Sisters, let’s be methodical and ask ourselves the right questions. Do white women really have an instinctive, feminist consciousness? What are the historical conditions that have enabled feminism? It’s impossible not to relocate the basis of the possibility of feminism within a specific geopolitical moment: that of capitalist and colonial expansion, made possible by the “discovery of America” and by another foundational moment: the French Revolution, itself a condition of the emergence of the rule of law and of the individual citizen. The French Revolution became a promise—the promise of the recognition of complete and total universal citizenship—which was obviously not kept, since this citizenship was at first reserved to men. It later became a possible horizon for women because, from then on, thanks to the principles of the revolution, they would be able to solve the equation: if the individual is a citizen, and woman is an individual, then woman is a citizen in full right … Feminism would take a long time to develop (it reached its apogee in the 1970s) but would always be contained within the framework of liberal democracies, founded on the idea of the equality of citizens, and in which white women obtained rights, because of their own struggle, of course, but also thanks to imperial domination.
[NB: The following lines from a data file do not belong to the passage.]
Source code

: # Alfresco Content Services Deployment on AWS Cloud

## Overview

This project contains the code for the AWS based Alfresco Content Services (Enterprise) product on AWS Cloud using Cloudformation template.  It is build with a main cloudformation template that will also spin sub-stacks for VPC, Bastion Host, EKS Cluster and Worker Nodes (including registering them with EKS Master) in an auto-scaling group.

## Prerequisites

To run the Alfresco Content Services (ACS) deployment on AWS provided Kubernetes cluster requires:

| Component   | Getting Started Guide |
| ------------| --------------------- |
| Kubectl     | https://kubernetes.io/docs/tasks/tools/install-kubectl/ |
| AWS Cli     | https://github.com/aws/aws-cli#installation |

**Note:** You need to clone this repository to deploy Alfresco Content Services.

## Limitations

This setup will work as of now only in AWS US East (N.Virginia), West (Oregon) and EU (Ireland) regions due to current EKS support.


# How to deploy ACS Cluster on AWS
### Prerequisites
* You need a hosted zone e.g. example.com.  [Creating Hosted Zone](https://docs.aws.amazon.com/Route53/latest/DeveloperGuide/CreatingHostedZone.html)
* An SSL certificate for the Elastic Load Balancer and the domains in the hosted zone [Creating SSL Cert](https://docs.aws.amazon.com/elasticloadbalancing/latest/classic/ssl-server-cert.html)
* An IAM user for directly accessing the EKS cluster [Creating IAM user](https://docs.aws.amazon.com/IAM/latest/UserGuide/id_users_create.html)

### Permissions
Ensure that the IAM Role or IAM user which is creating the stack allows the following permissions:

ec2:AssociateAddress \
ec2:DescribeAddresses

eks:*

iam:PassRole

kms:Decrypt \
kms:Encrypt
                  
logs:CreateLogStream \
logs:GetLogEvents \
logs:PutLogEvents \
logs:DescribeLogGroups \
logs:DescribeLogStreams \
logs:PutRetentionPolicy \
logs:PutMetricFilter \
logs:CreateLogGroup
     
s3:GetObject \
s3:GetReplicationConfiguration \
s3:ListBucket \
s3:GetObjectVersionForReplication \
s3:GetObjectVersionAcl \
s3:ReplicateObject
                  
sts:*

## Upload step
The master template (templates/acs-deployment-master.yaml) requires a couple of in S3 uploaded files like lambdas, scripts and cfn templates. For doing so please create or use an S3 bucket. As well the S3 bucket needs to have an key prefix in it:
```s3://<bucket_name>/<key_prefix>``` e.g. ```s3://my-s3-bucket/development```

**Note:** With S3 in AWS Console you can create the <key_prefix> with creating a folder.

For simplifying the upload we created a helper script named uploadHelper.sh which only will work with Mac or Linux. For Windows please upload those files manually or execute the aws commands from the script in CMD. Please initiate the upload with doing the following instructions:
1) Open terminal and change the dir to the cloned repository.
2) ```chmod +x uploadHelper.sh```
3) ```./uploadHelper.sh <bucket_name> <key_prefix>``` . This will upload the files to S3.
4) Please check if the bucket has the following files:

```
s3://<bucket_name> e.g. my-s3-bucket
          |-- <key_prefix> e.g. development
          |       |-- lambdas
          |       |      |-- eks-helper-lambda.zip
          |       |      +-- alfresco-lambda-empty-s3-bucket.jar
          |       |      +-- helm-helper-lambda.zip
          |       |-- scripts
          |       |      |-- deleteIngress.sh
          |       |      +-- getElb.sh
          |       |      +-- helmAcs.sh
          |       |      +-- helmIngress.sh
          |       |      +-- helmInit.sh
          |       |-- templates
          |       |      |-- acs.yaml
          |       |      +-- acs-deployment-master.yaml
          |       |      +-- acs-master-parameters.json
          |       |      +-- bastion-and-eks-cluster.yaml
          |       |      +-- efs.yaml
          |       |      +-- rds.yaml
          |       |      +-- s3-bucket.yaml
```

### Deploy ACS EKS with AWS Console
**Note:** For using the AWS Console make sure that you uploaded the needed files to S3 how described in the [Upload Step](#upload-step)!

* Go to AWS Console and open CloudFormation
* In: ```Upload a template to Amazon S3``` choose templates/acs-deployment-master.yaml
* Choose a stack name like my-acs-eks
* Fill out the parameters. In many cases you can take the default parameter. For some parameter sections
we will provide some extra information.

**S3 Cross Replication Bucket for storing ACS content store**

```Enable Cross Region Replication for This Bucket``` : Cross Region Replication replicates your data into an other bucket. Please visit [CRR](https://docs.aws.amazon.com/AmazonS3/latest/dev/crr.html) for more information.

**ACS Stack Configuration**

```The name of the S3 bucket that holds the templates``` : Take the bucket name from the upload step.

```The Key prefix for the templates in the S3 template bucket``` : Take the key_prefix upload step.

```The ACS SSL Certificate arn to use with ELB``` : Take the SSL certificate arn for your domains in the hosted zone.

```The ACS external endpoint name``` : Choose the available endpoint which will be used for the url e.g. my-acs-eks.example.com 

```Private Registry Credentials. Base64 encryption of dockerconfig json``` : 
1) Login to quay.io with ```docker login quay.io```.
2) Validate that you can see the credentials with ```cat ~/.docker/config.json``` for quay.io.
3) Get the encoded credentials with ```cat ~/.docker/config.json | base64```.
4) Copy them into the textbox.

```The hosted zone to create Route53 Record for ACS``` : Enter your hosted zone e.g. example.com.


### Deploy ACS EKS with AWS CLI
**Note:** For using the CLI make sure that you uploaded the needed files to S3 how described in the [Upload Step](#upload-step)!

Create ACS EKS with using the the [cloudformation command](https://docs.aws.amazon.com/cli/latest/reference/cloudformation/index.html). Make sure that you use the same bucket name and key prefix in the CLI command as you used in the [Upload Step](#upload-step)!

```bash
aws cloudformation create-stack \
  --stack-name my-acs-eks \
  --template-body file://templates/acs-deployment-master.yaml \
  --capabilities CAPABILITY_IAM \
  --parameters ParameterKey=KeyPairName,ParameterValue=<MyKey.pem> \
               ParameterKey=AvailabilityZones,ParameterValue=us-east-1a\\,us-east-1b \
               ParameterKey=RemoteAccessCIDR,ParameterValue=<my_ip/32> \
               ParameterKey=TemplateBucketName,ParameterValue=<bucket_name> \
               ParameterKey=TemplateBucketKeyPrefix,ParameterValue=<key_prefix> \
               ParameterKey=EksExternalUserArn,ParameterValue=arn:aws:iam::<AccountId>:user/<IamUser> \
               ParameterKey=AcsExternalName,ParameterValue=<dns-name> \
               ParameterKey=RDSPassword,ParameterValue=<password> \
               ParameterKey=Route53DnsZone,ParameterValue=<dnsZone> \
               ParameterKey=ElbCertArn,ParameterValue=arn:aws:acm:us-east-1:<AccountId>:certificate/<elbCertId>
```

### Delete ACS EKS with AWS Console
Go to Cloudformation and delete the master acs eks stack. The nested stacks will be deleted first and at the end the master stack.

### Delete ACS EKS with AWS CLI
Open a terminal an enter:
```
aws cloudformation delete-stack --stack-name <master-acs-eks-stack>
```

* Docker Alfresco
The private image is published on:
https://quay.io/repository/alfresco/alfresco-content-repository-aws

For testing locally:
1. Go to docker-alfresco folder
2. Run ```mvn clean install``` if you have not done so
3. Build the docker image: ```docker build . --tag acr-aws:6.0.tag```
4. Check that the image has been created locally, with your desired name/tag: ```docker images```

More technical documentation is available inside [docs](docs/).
“The History of the West,” writes Domenico Losurdo, “faces a paradox … The neat line distinguishing white people on the one hand, from black people and Native Americans, on the other, favors the development of relationships of equality within the white community.”
Interesting, no? Let’s not forget that at the time of the revolution, the black slave trade already existed and France was a stakeholder in this commerce. The “racial” conflicts of interest between the North and the South weren’t fixed then. The peoples of the North who were not yet completely “white” could conceive of dangerous convergences with the colonized. The French Revolution coincides with the Haitian Revolution and interacts with it. The sans-culottes protested to demand the abolition of slavery against the “aristocracy of the epidermis.” But the colonial states, in the process of being established, have always skillfully known how to integrate certain layers of the proletariat and of women throughout their social or political wings. This is also how the white race was invented. What I mean, sisters, is that European societies were horribly unjust toward women (several thousand “witches” were immolated there), but also that women, thanks to capitalist and colonial expansion, largely improved their condition on the backs of the colonized. So, let’s stop dumbly admiring a world that birthed political phenomena only to resolve its own contradictions, be they justified or not, but which had nothing to do with an avant-garde enlightening of the world. Isn’t this what James Baldwin and Audre Lorde invite us to do?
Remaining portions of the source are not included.